どちらかがどちらかを殺した?―。夏休みのある日、海辺の小さな町の高校生・光介の家に、母の姉・芹とその娘の双葉がしばらく一緒に暮らすことになった。光介は芹から、二十五年前の祖父母の死が、実は無理心中事件であったと聞かされる。カメラマンであった祖父とそのモデルを務めていた祖母。二人の間に何が起こったのか。切ない真相に辿り着いたとき、少年はひとつ大人になる。『昨日の海は』を改題。−裏表紙より−


大好きな作家さんの作品なので、とりあえずなんでも読んでみようと思っています。でも、時々「?」と思う作品があります・・。


高校生・光介の家に、母の姉がしばらく一緒に暮らすことになります。彼女(伯母)の「ことは全く知らされていなかった光介は、かなり戸惑います。東京からやって来た伯母は、祖父のやっていた写真店を再開させようとしている様子。

伯母が張り切るほど、母が元気がなくなる気がして心配になる光介。どうやら姉妹の両親(祖父と祖母)の死に何か隠されていることがありそうです。

そして、伯母から2人の死の謎を告げられます。光介は伯母の悩みを解決すべく、思いつくかぎり手伝っていきます。

昔のことなので、苦労させられますが、何とか真実にたどり着きます。でもそれを知って誰が得するのか?という気がしました。多少、スッキリは出来るのかな? でも誰にとっても嬉しいことではないので・・・。

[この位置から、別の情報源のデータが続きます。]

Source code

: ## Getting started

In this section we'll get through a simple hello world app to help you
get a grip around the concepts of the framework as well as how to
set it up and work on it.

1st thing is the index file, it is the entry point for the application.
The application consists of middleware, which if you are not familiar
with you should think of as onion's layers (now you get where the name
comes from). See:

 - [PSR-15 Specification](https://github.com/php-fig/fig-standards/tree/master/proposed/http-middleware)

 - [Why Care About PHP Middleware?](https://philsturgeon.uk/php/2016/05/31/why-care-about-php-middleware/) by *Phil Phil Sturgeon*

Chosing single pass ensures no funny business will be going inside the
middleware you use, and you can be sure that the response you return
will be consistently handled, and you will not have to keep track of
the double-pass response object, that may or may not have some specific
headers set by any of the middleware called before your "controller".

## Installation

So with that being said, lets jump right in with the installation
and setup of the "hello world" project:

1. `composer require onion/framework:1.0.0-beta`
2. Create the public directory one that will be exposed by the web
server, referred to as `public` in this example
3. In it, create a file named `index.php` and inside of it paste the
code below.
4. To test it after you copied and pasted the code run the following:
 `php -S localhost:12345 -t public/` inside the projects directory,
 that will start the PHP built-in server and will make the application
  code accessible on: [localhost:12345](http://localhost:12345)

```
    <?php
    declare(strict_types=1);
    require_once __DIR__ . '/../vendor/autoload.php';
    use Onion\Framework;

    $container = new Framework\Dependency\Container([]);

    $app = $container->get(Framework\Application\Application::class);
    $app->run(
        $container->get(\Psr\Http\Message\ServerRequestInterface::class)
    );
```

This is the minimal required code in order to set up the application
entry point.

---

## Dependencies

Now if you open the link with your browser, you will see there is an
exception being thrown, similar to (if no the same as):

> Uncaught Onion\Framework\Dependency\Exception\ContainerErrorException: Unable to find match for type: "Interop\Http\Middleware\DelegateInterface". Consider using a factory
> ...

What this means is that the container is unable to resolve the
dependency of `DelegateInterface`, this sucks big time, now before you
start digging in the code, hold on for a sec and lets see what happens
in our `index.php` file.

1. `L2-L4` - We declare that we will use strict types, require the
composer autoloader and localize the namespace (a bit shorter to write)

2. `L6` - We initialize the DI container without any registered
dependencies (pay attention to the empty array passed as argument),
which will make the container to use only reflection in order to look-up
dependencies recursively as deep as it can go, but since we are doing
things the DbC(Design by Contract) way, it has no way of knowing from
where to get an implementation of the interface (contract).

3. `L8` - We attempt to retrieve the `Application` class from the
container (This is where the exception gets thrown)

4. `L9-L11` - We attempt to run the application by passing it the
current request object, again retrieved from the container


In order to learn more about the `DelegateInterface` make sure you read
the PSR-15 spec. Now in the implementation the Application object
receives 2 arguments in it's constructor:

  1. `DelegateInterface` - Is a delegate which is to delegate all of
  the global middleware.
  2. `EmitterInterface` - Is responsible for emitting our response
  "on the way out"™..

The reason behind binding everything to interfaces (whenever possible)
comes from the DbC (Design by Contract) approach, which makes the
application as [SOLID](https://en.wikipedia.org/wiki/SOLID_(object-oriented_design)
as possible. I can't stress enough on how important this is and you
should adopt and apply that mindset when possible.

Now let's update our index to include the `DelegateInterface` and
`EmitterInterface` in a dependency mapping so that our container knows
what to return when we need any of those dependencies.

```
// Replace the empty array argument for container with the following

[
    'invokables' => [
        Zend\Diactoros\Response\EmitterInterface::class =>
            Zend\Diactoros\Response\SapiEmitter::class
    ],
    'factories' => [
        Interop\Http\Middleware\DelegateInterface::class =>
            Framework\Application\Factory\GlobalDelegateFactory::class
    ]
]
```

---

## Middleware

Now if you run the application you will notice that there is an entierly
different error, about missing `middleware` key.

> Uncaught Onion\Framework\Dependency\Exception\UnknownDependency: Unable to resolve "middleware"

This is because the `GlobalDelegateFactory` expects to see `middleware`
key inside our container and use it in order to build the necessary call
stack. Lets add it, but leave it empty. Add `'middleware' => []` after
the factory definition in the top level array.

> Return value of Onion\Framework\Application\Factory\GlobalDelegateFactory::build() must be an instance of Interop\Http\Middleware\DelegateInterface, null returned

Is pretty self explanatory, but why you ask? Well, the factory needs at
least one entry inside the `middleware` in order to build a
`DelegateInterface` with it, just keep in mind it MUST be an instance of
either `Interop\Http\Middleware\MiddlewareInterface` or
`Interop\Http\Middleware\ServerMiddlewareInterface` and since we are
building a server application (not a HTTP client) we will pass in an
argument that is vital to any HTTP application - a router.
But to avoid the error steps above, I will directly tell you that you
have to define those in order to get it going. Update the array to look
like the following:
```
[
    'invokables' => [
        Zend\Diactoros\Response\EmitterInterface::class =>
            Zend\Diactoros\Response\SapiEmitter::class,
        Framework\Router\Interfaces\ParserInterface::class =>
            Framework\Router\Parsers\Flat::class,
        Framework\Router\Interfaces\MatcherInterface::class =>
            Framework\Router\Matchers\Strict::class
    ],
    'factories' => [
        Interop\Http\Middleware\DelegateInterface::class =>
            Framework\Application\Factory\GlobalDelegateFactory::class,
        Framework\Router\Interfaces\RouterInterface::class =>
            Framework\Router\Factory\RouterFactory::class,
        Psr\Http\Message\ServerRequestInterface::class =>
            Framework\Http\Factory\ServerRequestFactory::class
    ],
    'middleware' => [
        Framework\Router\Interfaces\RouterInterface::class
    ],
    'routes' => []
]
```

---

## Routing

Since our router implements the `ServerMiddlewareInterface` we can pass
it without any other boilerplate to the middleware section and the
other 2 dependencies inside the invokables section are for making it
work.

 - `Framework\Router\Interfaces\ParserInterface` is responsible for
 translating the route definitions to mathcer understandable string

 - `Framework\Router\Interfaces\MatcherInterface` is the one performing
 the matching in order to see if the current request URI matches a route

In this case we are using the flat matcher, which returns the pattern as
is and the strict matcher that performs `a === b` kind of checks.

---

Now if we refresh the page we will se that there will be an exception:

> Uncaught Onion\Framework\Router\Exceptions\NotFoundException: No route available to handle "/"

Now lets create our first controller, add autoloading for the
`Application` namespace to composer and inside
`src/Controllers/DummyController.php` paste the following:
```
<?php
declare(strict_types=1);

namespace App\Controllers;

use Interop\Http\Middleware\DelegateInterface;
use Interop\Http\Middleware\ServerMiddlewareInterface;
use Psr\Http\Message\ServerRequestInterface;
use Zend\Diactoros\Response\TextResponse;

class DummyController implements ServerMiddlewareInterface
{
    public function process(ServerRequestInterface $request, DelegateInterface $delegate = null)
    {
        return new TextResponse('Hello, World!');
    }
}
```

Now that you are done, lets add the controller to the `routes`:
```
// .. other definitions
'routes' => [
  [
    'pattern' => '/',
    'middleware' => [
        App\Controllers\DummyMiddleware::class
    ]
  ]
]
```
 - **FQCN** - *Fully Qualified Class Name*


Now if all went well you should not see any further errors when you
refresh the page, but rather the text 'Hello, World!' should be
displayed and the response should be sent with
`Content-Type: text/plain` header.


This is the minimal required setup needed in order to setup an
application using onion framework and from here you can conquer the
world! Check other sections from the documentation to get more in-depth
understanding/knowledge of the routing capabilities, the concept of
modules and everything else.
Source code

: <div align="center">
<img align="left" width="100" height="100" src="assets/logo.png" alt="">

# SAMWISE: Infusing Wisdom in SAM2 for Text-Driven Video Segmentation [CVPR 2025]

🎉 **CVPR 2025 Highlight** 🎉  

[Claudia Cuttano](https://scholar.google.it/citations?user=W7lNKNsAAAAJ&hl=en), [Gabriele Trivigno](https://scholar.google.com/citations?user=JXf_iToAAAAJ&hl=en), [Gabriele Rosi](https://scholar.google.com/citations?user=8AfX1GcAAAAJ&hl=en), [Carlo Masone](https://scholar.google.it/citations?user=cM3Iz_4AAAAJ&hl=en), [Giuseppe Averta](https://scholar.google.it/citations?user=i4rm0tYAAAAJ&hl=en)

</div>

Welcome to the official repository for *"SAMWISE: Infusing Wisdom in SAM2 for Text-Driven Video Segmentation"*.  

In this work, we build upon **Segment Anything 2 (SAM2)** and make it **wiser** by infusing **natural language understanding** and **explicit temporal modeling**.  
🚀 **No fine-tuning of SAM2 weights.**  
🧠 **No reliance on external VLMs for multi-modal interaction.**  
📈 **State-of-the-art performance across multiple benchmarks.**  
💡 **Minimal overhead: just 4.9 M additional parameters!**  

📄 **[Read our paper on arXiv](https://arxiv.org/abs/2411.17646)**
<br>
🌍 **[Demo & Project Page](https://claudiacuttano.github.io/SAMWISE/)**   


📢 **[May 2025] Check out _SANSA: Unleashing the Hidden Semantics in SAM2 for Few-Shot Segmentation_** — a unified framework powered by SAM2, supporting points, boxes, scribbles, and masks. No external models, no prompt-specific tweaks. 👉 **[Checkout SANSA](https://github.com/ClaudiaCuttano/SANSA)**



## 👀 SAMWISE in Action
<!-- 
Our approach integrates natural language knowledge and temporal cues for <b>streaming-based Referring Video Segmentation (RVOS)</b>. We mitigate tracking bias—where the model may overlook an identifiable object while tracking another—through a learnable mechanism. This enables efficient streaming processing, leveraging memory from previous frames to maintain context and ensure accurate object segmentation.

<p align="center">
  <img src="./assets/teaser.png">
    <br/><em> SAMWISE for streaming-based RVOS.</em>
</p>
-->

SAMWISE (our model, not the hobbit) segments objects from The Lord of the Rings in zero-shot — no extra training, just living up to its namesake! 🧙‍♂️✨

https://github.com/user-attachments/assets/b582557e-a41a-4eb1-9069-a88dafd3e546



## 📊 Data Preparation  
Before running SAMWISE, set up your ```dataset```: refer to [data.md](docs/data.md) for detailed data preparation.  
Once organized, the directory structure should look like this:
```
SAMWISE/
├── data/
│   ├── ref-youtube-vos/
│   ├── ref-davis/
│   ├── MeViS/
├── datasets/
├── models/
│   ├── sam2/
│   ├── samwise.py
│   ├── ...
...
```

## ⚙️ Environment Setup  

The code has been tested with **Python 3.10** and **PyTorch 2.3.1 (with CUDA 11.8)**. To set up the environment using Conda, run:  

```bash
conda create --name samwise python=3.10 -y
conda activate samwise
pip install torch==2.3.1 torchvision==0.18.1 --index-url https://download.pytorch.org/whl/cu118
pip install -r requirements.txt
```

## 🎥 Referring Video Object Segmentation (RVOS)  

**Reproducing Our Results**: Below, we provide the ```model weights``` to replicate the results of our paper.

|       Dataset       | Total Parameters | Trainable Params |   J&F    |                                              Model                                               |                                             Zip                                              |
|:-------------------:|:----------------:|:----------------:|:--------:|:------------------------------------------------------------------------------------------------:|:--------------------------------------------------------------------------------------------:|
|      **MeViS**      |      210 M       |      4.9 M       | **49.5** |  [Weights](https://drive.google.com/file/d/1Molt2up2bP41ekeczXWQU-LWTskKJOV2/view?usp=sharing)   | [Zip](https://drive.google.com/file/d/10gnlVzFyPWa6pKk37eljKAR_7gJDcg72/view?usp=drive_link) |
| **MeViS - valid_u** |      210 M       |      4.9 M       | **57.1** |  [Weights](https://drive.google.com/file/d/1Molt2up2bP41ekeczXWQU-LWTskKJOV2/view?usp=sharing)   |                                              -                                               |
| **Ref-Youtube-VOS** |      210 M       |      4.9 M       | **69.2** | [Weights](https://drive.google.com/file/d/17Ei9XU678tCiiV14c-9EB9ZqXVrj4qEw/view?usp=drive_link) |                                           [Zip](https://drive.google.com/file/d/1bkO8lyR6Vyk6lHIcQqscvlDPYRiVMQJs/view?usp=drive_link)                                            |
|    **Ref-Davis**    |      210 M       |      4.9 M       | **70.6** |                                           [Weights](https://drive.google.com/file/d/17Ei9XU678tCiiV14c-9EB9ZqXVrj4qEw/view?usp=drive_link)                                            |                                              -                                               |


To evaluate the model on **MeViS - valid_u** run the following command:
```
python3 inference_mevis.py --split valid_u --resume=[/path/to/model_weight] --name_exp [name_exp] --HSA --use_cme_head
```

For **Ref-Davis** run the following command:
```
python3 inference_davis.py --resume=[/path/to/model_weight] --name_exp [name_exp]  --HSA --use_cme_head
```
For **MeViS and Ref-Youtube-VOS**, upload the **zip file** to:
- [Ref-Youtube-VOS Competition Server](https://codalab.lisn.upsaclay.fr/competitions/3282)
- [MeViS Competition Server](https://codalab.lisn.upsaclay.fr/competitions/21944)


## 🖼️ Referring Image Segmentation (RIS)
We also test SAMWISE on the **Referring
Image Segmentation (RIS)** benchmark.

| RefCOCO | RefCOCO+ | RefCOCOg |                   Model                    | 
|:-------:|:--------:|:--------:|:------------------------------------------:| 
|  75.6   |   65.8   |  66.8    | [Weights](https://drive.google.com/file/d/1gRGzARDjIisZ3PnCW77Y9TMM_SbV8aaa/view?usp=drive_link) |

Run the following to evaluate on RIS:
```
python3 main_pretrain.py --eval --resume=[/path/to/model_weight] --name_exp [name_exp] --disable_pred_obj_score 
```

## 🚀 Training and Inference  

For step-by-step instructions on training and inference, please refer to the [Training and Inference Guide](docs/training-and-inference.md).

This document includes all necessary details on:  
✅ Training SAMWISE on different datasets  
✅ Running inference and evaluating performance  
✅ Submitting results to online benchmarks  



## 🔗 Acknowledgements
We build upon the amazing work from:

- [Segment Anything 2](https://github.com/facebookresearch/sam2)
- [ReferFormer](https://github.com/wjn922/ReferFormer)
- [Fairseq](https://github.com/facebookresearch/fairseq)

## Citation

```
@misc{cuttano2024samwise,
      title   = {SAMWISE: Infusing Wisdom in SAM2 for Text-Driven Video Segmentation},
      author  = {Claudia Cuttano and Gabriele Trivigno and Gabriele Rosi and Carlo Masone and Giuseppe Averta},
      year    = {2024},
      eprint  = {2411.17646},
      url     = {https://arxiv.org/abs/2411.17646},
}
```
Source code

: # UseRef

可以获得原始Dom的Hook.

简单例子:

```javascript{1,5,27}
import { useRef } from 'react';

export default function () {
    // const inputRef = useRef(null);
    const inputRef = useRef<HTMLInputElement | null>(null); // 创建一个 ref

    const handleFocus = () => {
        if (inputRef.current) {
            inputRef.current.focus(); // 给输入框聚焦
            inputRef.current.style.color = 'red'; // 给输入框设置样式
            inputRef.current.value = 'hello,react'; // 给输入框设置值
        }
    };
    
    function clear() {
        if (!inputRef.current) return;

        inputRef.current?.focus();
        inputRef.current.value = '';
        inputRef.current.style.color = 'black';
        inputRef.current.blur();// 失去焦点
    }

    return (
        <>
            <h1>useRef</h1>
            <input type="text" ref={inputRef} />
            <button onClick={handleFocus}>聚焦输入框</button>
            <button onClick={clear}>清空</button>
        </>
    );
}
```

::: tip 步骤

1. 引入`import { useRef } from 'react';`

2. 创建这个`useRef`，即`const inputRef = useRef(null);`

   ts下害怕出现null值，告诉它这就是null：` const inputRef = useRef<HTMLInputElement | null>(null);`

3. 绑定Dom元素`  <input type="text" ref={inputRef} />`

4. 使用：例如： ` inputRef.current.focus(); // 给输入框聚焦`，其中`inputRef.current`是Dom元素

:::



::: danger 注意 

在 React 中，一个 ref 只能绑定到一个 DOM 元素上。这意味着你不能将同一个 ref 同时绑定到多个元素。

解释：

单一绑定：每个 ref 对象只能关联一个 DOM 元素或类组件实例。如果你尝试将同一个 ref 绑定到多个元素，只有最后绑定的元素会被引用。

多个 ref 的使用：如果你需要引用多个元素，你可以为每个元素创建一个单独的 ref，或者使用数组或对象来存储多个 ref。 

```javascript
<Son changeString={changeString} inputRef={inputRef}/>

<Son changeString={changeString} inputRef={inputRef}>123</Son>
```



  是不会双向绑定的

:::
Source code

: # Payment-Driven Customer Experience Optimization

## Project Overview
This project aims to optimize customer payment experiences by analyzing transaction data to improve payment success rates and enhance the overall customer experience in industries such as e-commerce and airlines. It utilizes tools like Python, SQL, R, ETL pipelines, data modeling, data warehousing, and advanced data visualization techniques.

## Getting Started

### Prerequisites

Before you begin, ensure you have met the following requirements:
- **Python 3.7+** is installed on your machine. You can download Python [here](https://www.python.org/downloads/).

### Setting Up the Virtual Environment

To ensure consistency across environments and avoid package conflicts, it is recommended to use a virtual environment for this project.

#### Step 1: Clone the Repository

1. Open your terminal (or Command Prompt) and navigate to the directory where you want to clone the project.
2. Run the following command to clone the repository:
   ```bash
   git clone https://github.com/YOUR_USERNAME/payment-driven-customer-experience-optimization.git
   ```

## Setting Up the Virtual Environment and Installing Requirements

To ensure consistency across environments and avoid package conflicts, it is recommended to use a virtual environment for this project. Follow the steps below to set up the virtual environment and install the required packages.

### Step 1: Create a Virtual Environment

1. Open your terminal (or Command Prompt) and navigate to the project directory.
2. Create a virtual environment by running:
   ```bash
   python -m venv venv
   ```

出てくる人たちみんな、心に何か抱えている感じがしたのもあまり好きになれなかった原因かもしれません。もう少し明るく爽快な人がいても良いのに。まあ、内容が内容だけに変に明るい人がいてもおかしいかもしれませんが。光介も高校生らしくない落ち着きぶりでした。

とにかく切ない物語でした。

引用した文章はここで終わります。